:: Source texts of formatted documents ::

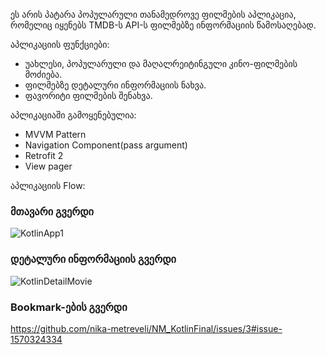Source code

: ეს არის პატარა პოპულარული თანამედროვე ფილმების აპლიკაცია, რომელიც იყენებს TMDB-ს API-ს ფილმებზე ინფორმაციის წამოსაღებად.

აპლიკაციის ფუნქციები:
- უახლესი, პოპულარული და მაღალრეიტინგული კინო-ფილმების მოძიება.
- ფილმებზე დეტალური ინფორმაციის ნახვა.
- ფავორიტი ფილმების შენახვა.

აპლიკაციაში გამოყენებულია:
- MVVM Pattern
- Navigation Component(pass argument)
- Retrofit 2
- View pager

აპლიკაციის Flow:

### მთავარი გვერდი ###
![KotlinApp1](https://user-images.githubusercontent.com/55915575/216688487-1fa11e56-9ff6-411a-8cdc-9f55822f8c2b.png)

### დეტალური ინფორმაციის გვერდი ###
![KotlinDetailMovie](https://user-images.githubusercontent.com/55915575/216688581-bc726ad4-07ab-4fe4-aef4-9e90baab6b70.png)

### Bookmark-ების გვერდი ###
https://github.com/nika-metreveli/NM_KotlinFinal/issues/3#issue-1570324334
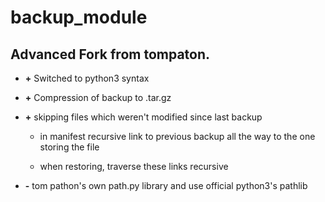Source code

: # backup_module
**Advanced Fork from tompaton.**
--

  * **+** Switched to python3 syntax

  * **+** Compression of backup to .tar.gz

  * **+** skipping files which weren't modified since last backup

    * in manifest recursive link to previous backup all the way to the one storing the file
    
    * when restoring, traverse these links recursive

  * **-**  tom pathon's own path.py library and use official python3's pathlib
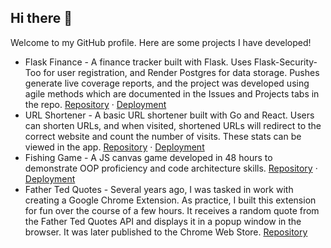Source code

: ## Hi there 👋

Welcome to my GitHub profile. Here are some projects I have developed!

* Flask Finance - A finance tracker built with Flask. Uses Flask-Security-Too for user registration, and Render Postgres for data storage. Pushes generate live coverage reports, and the project was developed using agile methods which are documented in the Issues and Projects tabs in the repo. [Repository](https://github.com/KevLoughrey/FinanceApp) · [Deployment](https://financeapp-x3ki.onrender.com/)
* URL Shortener - A basic URL shortener built with Go and React. Users can shorten URLs, and when visited, shortened URLs will redirect to the correct website and count the number of visits. These stats can be viewed in the app. [Repository](https://github.com/KevLoughrey/url-shortener) · [Deployment](https://url-shortener-fdue.onrender.com/)
* Fishing Game - A JS canvas game developed in 48 hours to demonstrate OOP proficiency and code architecture skills. [Repository](https://github.com/KevLoughrey/FishingGame) · [Deployment](https://kevloughrey.github.io/FishingGame/)
* Father Ted Quotes - Several years ago, I was tasked in work with creating a Google Chrome Extension. As practice, I built this extension for fun over the course of a few hours. It receives a random quote from the Father Ted Quotes API and displays it in a popup window in the browser. It was later published to the Chrome Web Store. [Repository](https://github.com/KevLoughrey/AnEcumenicalExtension)
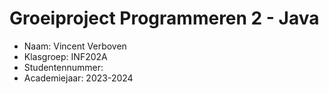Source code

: # Groeiproject Programmeren 2 - Java

* Naam: Vincent Verboven
* Klasgroep: INF202A
* Studentennummer:
* Academiejaar: 2023-2024
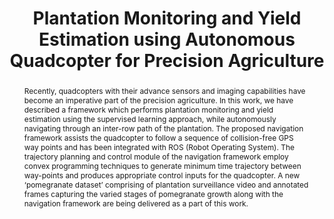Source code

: ---
layout: project-page-new
title: "Plantation Monitoring and Yield Estimation using Autonomous Quadcopter for Precision Agriculture"
authors:
  - name: Vishakh Duggal
    sup: 1
  - name: Mohak Sukhwani
    sup: 1
  - name: Kumar Bipin
    sup: 2
  - name: G. Syamasundar Reddy
    sup: 1
  - name: K. Madhava Krishna
    sup: 1
affiliations:
  - name: IIIT Hyderabad, India
    link: https://robotics.iiit.ac.in
    sup: 1
  - name: Indian Institute of Technology, Delhi
    link: #
    sup: 2
permalink: /publications/2016/Duggal_Plantation-Monitoring/
abstract: "Recently, quadcopters with their advance sensors and imaging capabilities have become an imperative part of the precision agriculture. In this work, we have described a framework which performs plantation monitoring and yield estimation using the supervised learning approach, while
autonomously navigating through an inter-row path of the plantation. The proposed navigation framework assists the quadcopter to follow a sequence of collision-free GPS way points and has been integrated with ROS (Robot Operating System). The trajectory planning and control module of the
navigation framework employ convex programming techniques to generate minimum time trajectory between way-points and produces appropriate control inputs for the quadcopter. A new ‘pomegranate dataset’ comprising of plantation surveillance video and annotated frames capturing the varied stages of pomegranate growth along with the navigation framework are being delivered as a part of this work."
paper: https://robotics.iiit.ac.in/uploads/Main/Publications/Vishakh_etal_ICRA16.pdf
video: https://robotics.iiit.ac.in/videos/publications/Vishakh_etal_ICRA16.mp4
# iframe: https://www.youtube.com/embed/jhjskX4FQwA

---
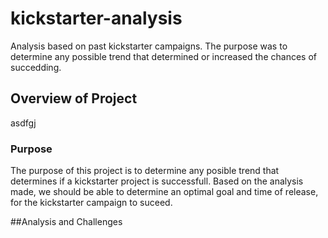 # kickstarter-analysis
Analysis based on past kickstarter campaigns. The purpose was to determine any possible trend that determined or increased the chances of succedding. 

## Overview of Project
asdfgj

### Purpose
The purpose of this project is to determine any posible trend that determines if a kickstarter project is successfull. Based on the analysis made, we should be able to determine an optimal goal and time of release, for the kickstarter campaign to suceed.

##Analysis and Challenges
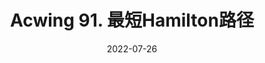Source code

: ---
layout: post
title: "Acwing 91. 最短Hamilton路径"
date:   2022-07-26
categories: solution acwing
---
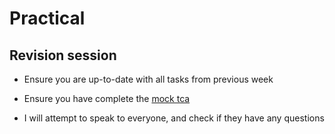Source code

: # Practical 

## Revision session

- Ensure you are up-to-date with all tasks from previous week

- Ensure you have complete the [mock tca](/mock_tca.pdf)
 
- I will attempt to speak to everyone, and check if they have any questions
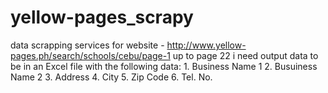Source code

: # yellow-pages_scrapy
data scrapping services for website - http://www.yellow-pages.ph/search/schools/cebu/page-1   up to page 22  i need output data to be in an Excel file with the following data:  1. Business Name 1 2. Busuiness Name 2 3. Address 4. City 5. Zip Code 6. Tel. No. 
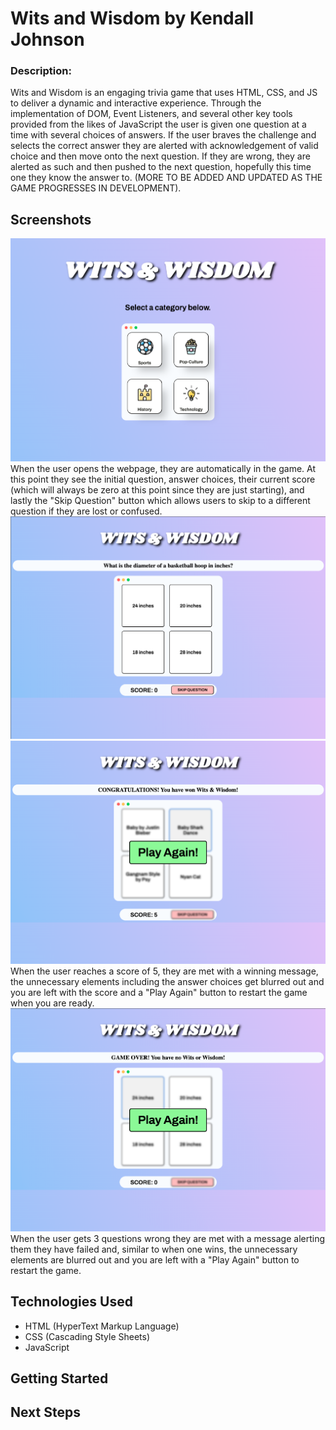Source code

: # Wits and Wisdom by Kendall Johnson
### Description:
Wits and Wisdom is an engaging trivia game that uses HTML, CSS, and JS to deliver a dynamic and interactive experience. Through the implementation of DOM, Event Listeners, and several other key tools provided from the likes of JavaScript the user is given one question at a time with several choices of answers. If the user braves the challenge and selects the correct answer they are alerted with acknowledgement of valid choice and then move onto the next question. If they are wrong, they are alerted as such and then pushed to the next question, hopefully this time one they know the answer to. (MORE TO BE ADDED AND UPDATED AS THE GAME PROGRESSES IN DEVELOPMENT).

## Screenshots
![main page](/screenshots/startingScreen.png)
When the user opens the webpage, they are automatically in the game. At this point they see the initial question, answer choices, their current score (which will always be zero at this point since they are just starting), and lastly the "Skip Question" button which allows users to skip to a different question if they are lost or confused.
![when you play the game](/screenshots/gameplay.png)
![when you win the game](/screenshots/winScreen.png)
When the user reaches a score of 5, they are met with a winning message, the unnecessary elements including the answer choices get blurred out and you are left with the score and a "Play Again" button to restart the game when you are ready.
![when you lose the game](/screenshots/loseScreen.png)
When the user gets 3 questions wrong they are met with a message alerting them they have failed and, similar to when one wins, the unnecessary elements are blurred out and you are left with a "Play Again" button to restart the game.


## Technologies Used
- HTML (HyperText Markup Language)
- CSS (Cascading Style Sheets)
- JavaScript

## Getting Started

## Next Steps

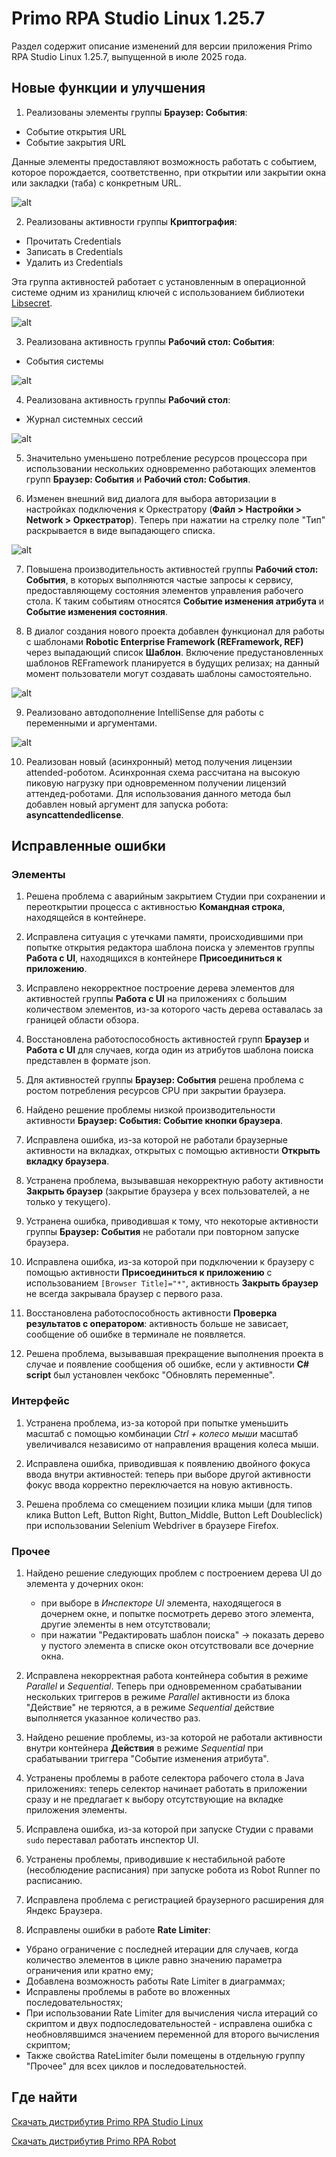 # Primo RPA Studio Linux 1.25.7

Раздел содержит описание изменений для версии приложения Primo RPA Studio Linux 1.25.7, выпущенной в июле 2025 года.

## Новые функции и улучшения

1. Реализованы элементы группы **Браузер: События**:
* Событие открытия URL
* Событие закрытия URL  

Данные элементы предоставляют возможность работать с событием, которое порождается, соответственно, при открытии или закрытии окна или закладки (таба) с конкретным URL.

![alt](../../release-notes/resources/studio-linux/relnotes-1257-URL-elements.png)

2. Реализованы активности группы **Криптография**:
* Прочитать Credentials
* Записать в Credentials
* Удалить из Credentials  

Эта группа активностей работает с установленным в операционной системе одним из хранилищ ключей с использованием библиотеки [Libsecret](https://wiki.gnome.org/Projects/Libsecret).

![alt](../../release-notes/resources/studio-linux/relnotes-1257-creds-elements.png)

3. Реализована активность группы **Рабочий стол: События**:
* События системы

![alt](../../release-notes/resources/studio-linux/system-events-trigger-base.png)

4. Реализована активность группы **Рабочий стол**:
* Журнал системных сессий

![alt](../../release-notes/resources/studio-linux/systemsessionslog.png)

5. Значительно уменьшено потребление ресурсов процессора при использовании нескольких одновременно работающих элементов групп **Браузер: События** и **Рабочий стол: События**.

6. Изменен внешний вид диалога для выбора авторизации в настройках подключения к Оркестратору (**Файл > Настройки > Network > Оркестратор**). 
Теперь при нажатии на стрелку поле "Тип" раскрывается в виде выпадающего списка.

![alt](../../release-notes/resources/studio-linux/relnotes1257-orch-auth-dialog-UPDATED.png)

7. Повышена производительность активностей группы **Рабочий стол: События**, в которых выполняются частые запросы к сервису, предоставляющему состояния элементов управления рабочего стола. 
К таким событиям относятся **Событие изменения атрибута** и **Событие изменения состояния**.

8. В диалог создания нового проекта добавлен функционал для работы с шаблонами **Robotic Enterprise Framework (REFramework, REF)** через выпадающий список **Шаблон**.
Включение предустановленных шаблонов REFramework планируется в будущих релизах; на данный момент пользователи могут создавать шаблоны самостоятельно.

![alt](../../release-notes/resources/studio-linux/relonote-1257-reframework.png)

9. Реализовано автодополнение IntelliSense для работы с переменными и аргументами.

![alt](../../release-notes/resources/studio-linux/relnote-1257-intellisense.png)

10. Реализован новый (асинхронный) метод получения лицензии attended-роботом. Асинхронная схема рассчитана на высокую пиковую нагрузку при одновременном получении лицензий аттендед-роботами. 
Для использования данного метода был добавлен новый аргумент для запуска робота: **asyncattendedlicense**.


## Исправленные ошибки


### Элементы

1. Решена проблема с аварийным закрытием Студии при сохранении и переоткрытии процесса с активностью **Командная строка**, находящейся в контейнере.

1. Исправлена ситуация с утечками памяти, происходившими при попытке открытия редактора шаблона поиска у элементов группы **Работа с UI**, находящихся в контейнере **Присоединиться к приложению**.

1. Исправлено некорректное построение дерева элементов для активностей группы **Работа с UI** на приложениях с большим количеством элементов, из-за которого часть дерева оставалась за границей области обзора.

1. Восстановлена работоспособность активностей групп **Браузер** и **Работа с UI** для случаев, когда один из атрибутов шаблона поиска представлен в формате json.

1. Для активностей группы **Браузер: События** решена проблема с ростом потребления ресурсов CPU при закрытии браузера.

1. Найдено решение проблемы низкой производительности активности **Браузер: События: Событие кнопки браузера**.

1. Исправлена ошибка, из-за которой не работали браузерные активности на вкладках, открытых с помощью активности **Открыть вкладку браузера**.

1. Устранена проблема, вызывавшая некорректную работу активности **Закрыть браузер** (закрытие браузера у всех пользователей, а не только у текущего).

1. Устранена ошибка, приводившая к тому, что некоторые активности группы **Браузер: События** не работали при повторном запуске браузера.

1. Исправлена ошибка, из-за которой при подключении к браузеру с помощью активности **Присоединиться к приложению** с использованием `[Browser Title]="*"`, активность **Закрыть браузер** не всегда закрывала браузер с первого раза.

1. Восстановлена работоспособность активности **Проверка результатов с оператором**: активность больше не зависает, сообщение об ошибке в терминале не появляется.

1. Решена проблема, вызывавшая прекращение выполнения проекта в случае и появление сообщения об ошибке, если у активности **C# script** был установлен чекбокс "Обновлять переменные".


### Интерфейс

1. Устранена проблема, из-за которой при попытке уменьшить масштаб с помощью комбинации *Ctrl + колесо мыши* масштаб увеличивался независимо от направления вращения колеса мыши.

1. Исправлена ошибка, приводившая к появлению двойного фокуса ввода внутри активностей: теперь при выборе другой активности фокус ввода корректно переключается на новую активность.

1. Решена проблема со смещением позиции клика мыши (для типов клика Button Left, Button Right, Button_Middle, Button Left Doubleclick) при использовании Selenium Webdriver в браузере Firefox.


### Прочее

1. Найдено решение следующих проблем с построением дерева UI до элемента у дочерних окон:
    * при выборе в *Инспекторе UI* элемента, находящегося в дочернем окне, и попытке посмотреть дерево этого элемента, другие элементы в нем отсутствовали;
    * при нажатии "Редактировать шаблон поиска" -> показать дерево у пустого элемента в списке окон отсутствовали все дочерние окна.

1. Исправлена некорректная работа контейнера события в режиме *Parallel* и *Sequential*. 
Теперь при одновременном срабатывании нескольких триггеров в режиме *Parallel* активности из блока "Действие" не теряются, а в режиме *Sequential* действие выполняется указанное количество раз.

1. Найдено решение проблемы, из-за которой не работали активности внутри контейнера **Действия** в режиме *Sequential* при срабатывании триггера "Событие изменения атрибута".

1. Устранены проблемы в работе селектора рабочего стола в Java приложениях: теперь селектор начинает работать в приложении сразу и не предлагает к выбору отсутствующие на вкладке приложения элементы.

1. Исправлена ошибка, из-за которой при запуске Студии с правами `sudo` переставал работать инспектор UI.

1. Устранены проблемы, приводившие к нестабильной работе (несоблюдение расписания) при запуске робота из Robot Runner по расписанию.

1. Исправлена проблема с регистрацией браузерного расширения для Яндекс Браузера.

1. Исправлены ошибки в работе **Rate Limiter**:
* Убрано ограничение с последней итерации для случаев, когда количество элементов в цикле равно значению параметра ограничения или кратно ему;
* Добавлена возможность работы Rate Limiter в диаграммах;
* Исправлены проблемы в работе во вложенных последовательностях;
* При использовании Rate Limiter для вычисления числа итераций со скриптом и двух подпоследовательностей - исправлена ошибка с необновлявшимся значением переменной для второго вычисления скриптом;
* Также свойства RateLimiter были помещены в отдельную группу "Прочее" для всех циклов и последовательностей.



## Где найти

[Скачать дистрибутив Primo RPA Studio Linux](https://disk.primo-rpa.ru/index.php/s/t9BHBjR6PP06Yax?path=%2FRelease%2FStudio)

[Скачать дистрибутив Primo RPA Robot](https://disk.primo-rpa.ru/index.php/s/t9BHBjR6PP06Yax?path=%2FRelease%2FRobot)

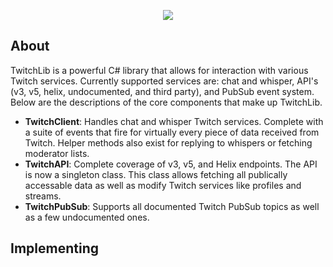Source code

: <p align="center"> 
<img src="http://swiftyspiffy.com/img/twitchlib.png" style="max-height: 300px;">
</p>



</p>

## About 
TwitchLib is a powerful C# library that allows for interaction with various Twitch services. Currently supported services are: chat and whisper, API's (v3, v5, helix, undocumented, and third party), and PubSub event system. Below are the descriptions of the core components that make up TwitchLib.

* **TwitchClient**: Handles chat and whisper Twitch services. Complete with a suite of events that fire for virtually every piece of data received from Twitch. Helper methods also exist for replying to whispers or fetching moderator lists.
* **TwitchAPI**: Complete coverage of v3, v5, and Helix endpoints. The API is now a singleton class. This class allows fetching all publically accessable data as well as modify Twitch services like profiles and streams.
* **TwitchPubSub**: Supports all documented Twitch PubSub topics as well as a few undocumented ones.

## Implementing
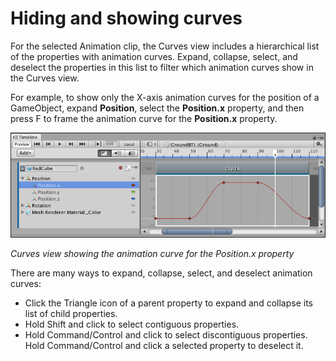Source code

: # Hiding and showing curves

For the selected Animation clip, the Curves view includes a hierarchical list of the properties with animation curves. Expand, collapse, select, and deselect the properties in this list to filter which animation curves show in the Curves view.

For example, to show only the X-axis animation curves for the position of a GameObject, expand **Position**, select the **Position.x** property, and then press F to frame the animation curve for the **Position.x** property.

![Curves view showing the animation curve for the Position.x property](images/timeline_curves_view_position_x.png)

_Curves view showing the animation curve for the Position.x property_

There are many ways to expand, collapse, select, and deselect animation curves:

* Click the Triangle icon of a parent property to expand and collapse its list of child properties.
* Hold Shift and click to select contiguous properties.
* Hold Command/Control and click to select discontiguous properties. Hold Command/Control and click a selected property to deselect it.

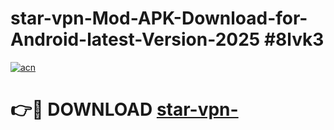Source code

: # star-vpn-Mod-APK-Download-for-Android-latest-Version-2025 #8lvk3

[![acn](https://github.com/user-attachments/assets/0f9c940e-d8b0-45ae-aac7-cd30a18b3e1c)](https://app.mediaupload.pro?title=star-vpn-&ref=03M)

# 👉🔴 DOWNLOAD [star-vpn-](https://app.mediaupload.pro?title=star-vpn-&ref=03M)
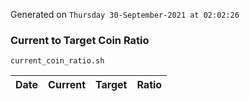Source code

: Generated on `Thursday 30-September-2021 at 02:02:26`

### Current to Target Coin Ratio
`current_coin_ratio.sh`

Date|Current|Target|Ratio
---|---|---|---
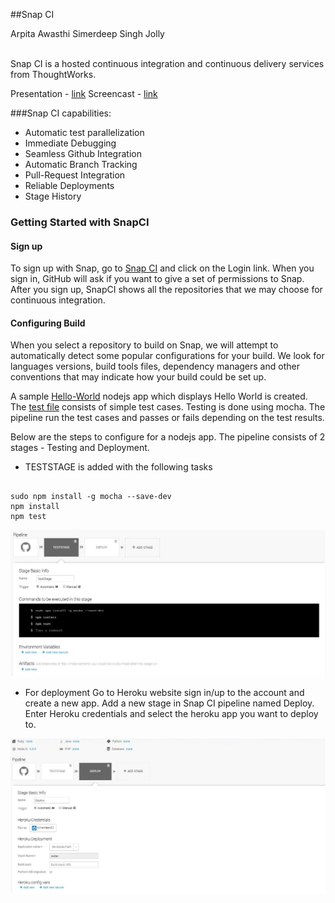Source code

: ##Snap CI

Arpita Awasthi 
Simerdeep Singh Jolly

<br/>Snap CI is a hosted continuous integration and continuous delivery services from ThoughtWorks.

Presentation - [link](https://drive.google.com/file/d/0ByVTfdDN4Ne_MXNmYzlGY0Fiem8/view?ts=58347c6c)
Screencast - [link](https://drive.google.com/file/d/0B4s9cWAWOC29bWZtd1gwQUYyWWc/view?usp=sharing)

###Snap CI capabilities:
* Automatic test parallelization
* Immediate Debugging
* Seamless Github Integration
* Automatic Branch Tracking
* Pull-Request Integration
* Reliable Deployments
* Stage History

### Getting Started with SnapCI
#### Sign up 
To sign up with Snap, go to [Snap CI](https://www.snap-ci.com) and click on the Login link.
When you sign in, GitHub will ask if you want to give a set of permissions to Snap. After you sign up, SnapCI shows all the repositories that we may choose for continuous integration. 

#### Configuring Build 
When you select a repository to build on Snap, we will attempt to automatically detect some popular configurations for your build. We look for languages versions, build tools files, dependency managers and other conventions that may indicate how your build could be set up.

A sample [Hello-World](https://github.com/simerdeep92/DevOps_SnapCI_TechTalk/blob/master/app.js) nodejs app which displays Hello World is created. The [test file](https://github.com/simerdeep92/DevOps_SnapCI_TechTalk/blob/master/test/test.js) consists of simple test cases. Testing is done using mocha. The pipeline run the test cases and passes or fails depending on the test results.

Below are the steps to configure for a nodejs app. The pipeline consists of 2 stages - Testing and Deployment.

* TESTSTAGE is added with the following tasks 

<pre><code>
sudo npm install -g mocha --save-dev
npm install
npm test
</code></pre>

![Test](https://github.com/simerdeep92/DevOps_SnapCI_TechTalk/blob/master/Images/teststage.JPG)
* For deployment Go to Heroku website sign in/up to the account and create a new app. Add a new stage in Snap CI pipeline named Deploy. Enter Heroku credentials and select the heroku app you want to deploy to.

![Deploy](https://github.com/simerdeep92/DevOps_SnapCI_TechTalk/blob/master/Images/deploy.JPG)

:: Task to complete ::
From the line holding "1. Исправлена ситуация" to the line holding "1. Исправлено некорректное", inclusive, restate each line above exactly as written.

:: Solution for this problem ::
1. Исправлена ситуация с утечками памяти, происходившими при попытке открытия редактора шаблона поиска у элементов группы **Работа с UI**, находящихся в контейнере **Присоединиться к приложению**.

1. Исправлено некорректное построение дерева элементов для активностей группы **Работа с UI** на приложениях с большим количеством элементов, из-за которого часть дерева оставалась за границей области обзора.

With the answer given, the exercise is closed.